In a setback for the new Labour government just weeks after announcing £40 billion ($50.6 billion) of tax rises to fix ailing public services, the budget deficit hit £17.4 billion, the Office for National Statistics said Thursday. 

That was far higher than the £13.3 billion predicted by economists and the second-highest shortfall for the month since records began in 1993. It left borrowing in the first seven months of the fiscal year at £96.6 billion — £1.1 billion more than in the same period of 2023-24.

Reeves triggered a bond-market selloff after her Oct. 30 budget unveiled £142 billion of extra borrowing across the parliament to help fund investment and repair public services. For the current fiscal year, the new deficit forecast is £127.5 billion.

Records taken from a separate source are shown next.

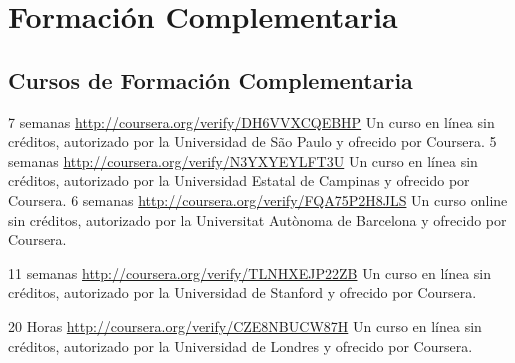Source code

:\documentclass[11pt,a4paper,sans]{moderncv} %
\begin{document}
\section{Formación Complementaria}

\subsection{ Cursos de Formación Complementaria }
	      {7 semanas}
	      {\url{http://coursera.org/verify/DH6VVXCQEBHP}}{}
	      {Un curso en línea sin créditos, autorizado por la Universidad de São Paulo y ofrecido por Coursera.}
	      {5 semanas}
	      {\url{http://coursera.org/verify/N3YXYEYLFT3U}}{}
	      {Un curso en línea sin créditos, autorizado por la Universidad Estatal de Campinas y ofrecido por Coursera.}
	      {6 semanas}
	      {\url{http://coursera.org/verify/FQA75P2H8JLS}}{}
	      {Un curso online sin créditos, autorizado por la Universitat Autònoma de Barcelona y ofrecido por Coursera.}

	      {11 semanas}
	      {\url{http://coursera.org/verify/TLNHXEJP22ZB}}{}
	      {Un curso en línea sin créditos, autorizado por la Universidad de Stanford y ofrecido por Coursera.}

	      {20 Horas}
	      {\url{http://coursera.org/verify/CZE8NBUCW87H}}{}
	      {Un curso en línea sin créditos, autorizado por la Universidad de Londres y ofrecido por Coursera.}




\end{document}
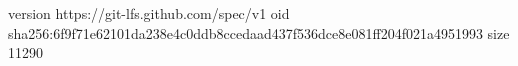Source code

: version https://git-lfs.github.com/spec/v1
oid sha256:6f9f71e62101da238e4c0ddb8ccedaad437f536dce8e081ff204f021a4951993
size 11290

Despite the £10 billion cut in National Insurance in March, tax revenues were £2.9 billion higher than in October last year. Yet spending rose even faster. Pay rises and higher departmental running costs, alongside inflation-linked benefit increases and debt interest, added £3.9 billion to monthly spending. Pay rises alone added £2.2 billion to spending in October. Reeves’ tax rises will take effect from April. 

The chancellor’s key rule is that day-to-day spending must be paid out of taxes in 2029-30. However, the rise in borrowing costs since the budget and economic headwinds amplified by Donald Trump’s return to the White House threaten to wipe out all of the slender £9.9 billion of headroom that Reeves was deemed to have. It means the chancellor may be forced to announce more tax rises or spending cuts in the spring.

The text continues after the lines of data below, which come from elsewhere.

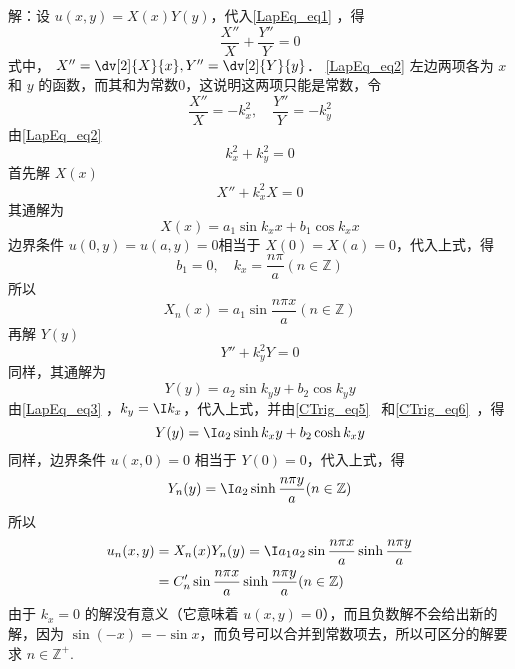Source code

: 解：设 $u(x,y)=X(x)Y(y)$，代入\autoref{LapEq_eq1} ，得
\begin{equation}\label{LapEq_eq2}
\frac{X''}{X}+\frac{Y''}{Y}=0
\end{equation}
式中， $X''=\dv[2]{X}{x},Y''=\dv[2]{Y}{y}$．
\autoref{LapEq_eq2} 左边两项各为 $x$ 和 $y$ 的函数，而其和为常数0，这说明这两项只能是常数，令
\begin{equation}
\frac{X''}{X}=-k_x^2,\quad \frac{Y''}{Y}=-k_y^2
\end{equation}
由\autoref{LapEq_eq2} 
\begin{equation}\label{LapEq_eq3}
k_x^2+k_y^2=0
\end{equation}
首先解 $X(x)$
\begin{equation}
X''+k_x^2X=0
\end{equation}
其通解为
\begin{equation}
X(x)=a_1\sin k_x x+b_1\cos k_x x
\end{equation}
边界条件 $u(0,y)=u(a,y)=0$相当于 $X(0)=X(a)=0$，代入上式，得
\begin{equation}
b_1=0,\quad k_x=\frac{n\pi}{a}(n\in \mathbb{Z})
\end{equation}
所以
\begin{equation}
X_n(x)=a_1\sin\frac{n\pi x}{a}(n\in \mathbb{Z})
\end{equation}
再解 $Y(y)$
\begin{equation}
Y''+k_y^2Y=0
\end{equation}
同样，其通解为
\begin{equation}
Y(y)=a_2\sin k_y y+b_2\cos k_y y
\end{equation}
由\autoref{LapEq_eq3} ，$k_y=\I k_x$，代入上式，并由\autoref{CTrig_eq5}~ 和\autoref{CTrig_eq6}~，得
\begin{equation}
Y(y)=\I a_2\sinh k_x y+b_2\cosh k_x y
\end{equation}
同样，边界条件 $u(x,0)=0$ 相当于 $Y(0)=0$，代入上式，得
\begin{equation}
Y_n(y)=\I a_2\sinh\frac{n\pi y}{a}(n\in \mathbb{Z})
\end{equation}
所以
\begin{equation}
\begin{aligned}
u_n(x,y)&=X_n(x)Y_n(y)=\I a_1a_2\sin\frac{n\pi x}{a}\sinh\frac{n\pi y}{a}\\
&=C'_n\sin\frac{n\pi x}{a}\sinh\frac{n\pi y}{a}(n\in\mathbb{Z})
\end{aligned}
\end{equation}
由于 $k_x=0$ 的解没有意义（它意味着 $u(x,y)=0$），而且负数解不会给出新的解，因为 $\sin(-x)=-\sin x$，而负号可以合并到常数项去，所以可区分的解要求 $n\in\mathbb{Z^+}$.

The figures “underline the fiscal challenge that the chancellor still faces, despite the big increases in spending and taxes announced in the budget,” said Alex Kerr, UK economist at Capital Economics. Reeves has little “wriggle room” and may need to raise taxes if the rise in borrowing costs since the budget is sustained, Kerr added.

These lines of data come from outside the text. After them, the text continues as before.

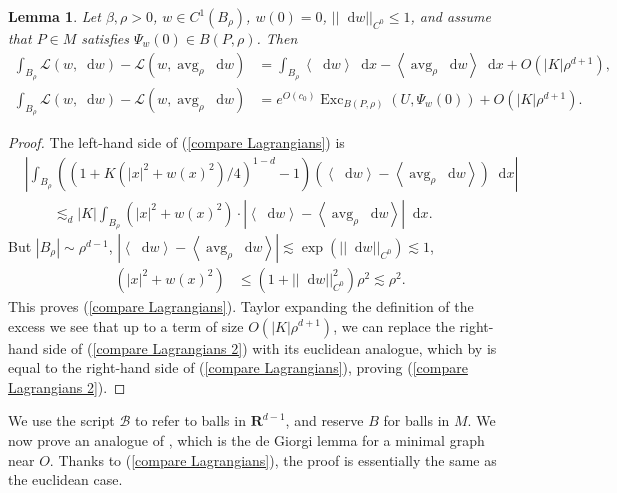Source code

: \documentclass[reqno,11pt]{amsart}
\newcommand{\RR}{\mathbf{R}}
\DeclareMathOperator{\avg}{avg}
\DeclareMathOperator{\Exc}{Exc}
\newcommand*\dif{\mathop{}\!\mathrm{d}}
\newcommand{\Lagrange}{\mathscr L}
\def\Japan#1{\left \langle #1 \right \rangle}
\newtheorem{lemma}[theorem]{Lemma}
\theoremstyle{definition}
\numberwithin{equation}{section}
\begin{document}
\begin{lemma}
Let $\beta, \rho > 0$, $w \in C^1(B_\rho)$, $w(0) = 0$, $||\dif w||_{C^0} \leq 1$, and assume that $P \in M$ satisfies $\Psi_w(0) \in B(P, \rho)$. Then
\begin{align}
\int_{B_\rho} \Lagrange(w, \dif w) - \Lagrange(w, \avg_\rho \dif w) &= \int_{B_\rho} \Japan{\dif w} \dif x - \Japan{\avg_\rho \dif w} \dif x + O(|K| \rho^{d + 1}) \label{compare Lagrangians}, \\
\int_{B_\rho} \Lagrange(w, \dif w) - \Lagrange(w, \avg_\rho \dif w) &= e^{O(c_0)} \Exc_{B(P, \rho)} (U, \Psi_w(0)) + O(|K| \rho^{d + 1}). \label{compare Lagrangians 2}
\end{align}
\end{lemma}
\begin{proof}
The left-hand side of (\ref{compare Lagrangians}) is
\begin{align*}
&\left|\int_{B_\rho} ((1 + K(|x|^2 + w(x)^2)/4)^{1 - d} - 1)(\Japan{\dif w} - \Japan{\avg_\rho \dif w}) \dif x\right| \\
&\qquad \lesssim_d |K| \int_{B_\rho} (|x|^2 + w(x)^2) \cdot \left|\Japan{\dif w} - \Japan{\avg_\rho \dif w}\right| \dif x.
\end{align*}
But $|B_\rho| \sim \rho^{d - 1}$, $|\Japan{\dif w} - \Japan{\avg_\rho \dif w}| \lesssim \exp(||\dif w||_{C^0}) \lesssim 1$,
\begin{align*}
(|x|^2 + w(x)^2) &\leq (1 + ||\dif w||_{C^0}^2) \rho^2 \lesssim \rho^2.
\end{align*}
This proves (\ref{compare Lagrangians}). Taylor expanding the definition of the excess we see that up to a term of size $O(|K| \rho^{d + 1})$, we can replace the right-hand side of (\ref{compare Lagrangians 2}) with its euclidean analogue, which by \cite[pg83]{Giusti77} is equal to the right-hand side of (\ref{compare Lagrangians}), proving (\ref{compare Lagrangians 2}).
\end{proof}

We use the script $\mathscr B$ to refer to balls in $\RR^{d - 1}$, and reserve $B$ for balls in $M$.
We now prove an analogue of \cite[Lemma 6.3]{Giusti77}, which is the de Giorgi lemma for a minimal graph near $O$.
Thanks to (\ref{compare Lagrangians}), the proof is essentially the same as the euclidean case.
\end{document}
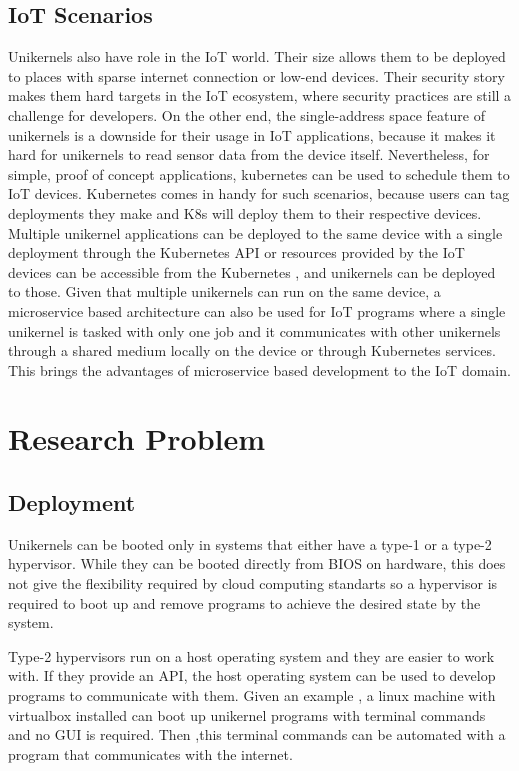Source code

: \subsection{IoT Scenarios}
Unikernels also have role in the IoT world. Their size allows them to be deployed to places with sparse internet connection or low-end devices. Their security story makes them hard targets in the IoT ecosystem, where security practices are still a challenge for developers. \cite{iot-sec} On the other end, the single-address space feature of unikernels is a downside for their usage in IoT applications, because it makes it hard for unikernels to read sensor data from the device itself. Nevertheless, for simple, proof of concept applications, kubernetes can be used to schedule them to IoT devices. Kubernetes comes in handy for such scenarios, because users can tag deployments they make and K8s will deploy them to their respective devices. Multiple unikernel applications can be deployed to the same device with a single deployment through the Kubernetes API or resources provided by the IoT devices can be accessible from the Kubernetes , and unikernels can be deployed to those. Given that multiple unikernels can run on the same device, a microservice based architecture can also be used for IoT programs where a single unikernel is tasked with only one job and it communicates with other unikernels through a shared medium locally on the device or through Kubernetes services. This brings the advantages of microservice based development to the IoT domain.


\section{Research Problem}
\subsection{Deployment}
Unikernels can be booted only in systems that either have a type-1 or a type-2 hypervisor. While they can be booted directly from BIOS on hardware, this does not give the flexibility required by cloud computing standarts so a hypervisor is required to boot up and remove programs to achieve the desired state by the system.

Type-2 hypervisors run on a host operating system and they are easier to work with. If they provide an API, the host operating system can be used to develop programs to communicate with them. Given an example , a linux machine with virtualbox installed can boot up unikernel programs with terminal commands and no GUI is required. Then ,this terminal commands can be automated with a program that communicates with the internet.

Responding to the ONS numbers, Chief Secretary to the Treasury Darren Jones said: “We inherited a £22 billion black hole in our public finances from the previous government. At the budget we addressed this, fixing the foundations and putting public finances on a sustainable footing to rebuild the country.”

Net debt stood at 97.5% of GDP in October, levels last seen in the early 1960s. However, the new Labour government is targeting a wider gauge of debt known as public sector net financial liabilities, with a goal to have it falling as a share of the economy by the end of the decade. 

Last month, PSNFL, which counts a broader range of financial assets, was 83.7% of GDP, or £2.39 trillion. That’s 2.5 percentage points higher than a year earlier. 

Total spending including investment has risen 3% so far this fiscal year, boosted by Pay Review Body wage settlements that were incorporated into the public finances in September and October, and are forecast to cost around £10 billion a year. Tax revenue has risen 3.4%, with strong gains across most categories of revenue. With employment growth slowing, income tax receipts are expected to slow.

The figures also showed the Treasury paid a further £7.5 billion to cover losses incurred as the Bank of England unwinds its vast crisis-era gilt portfolio. It brought the total cost since so-called quantitative tightening began in October 2022 to £80.6 billion.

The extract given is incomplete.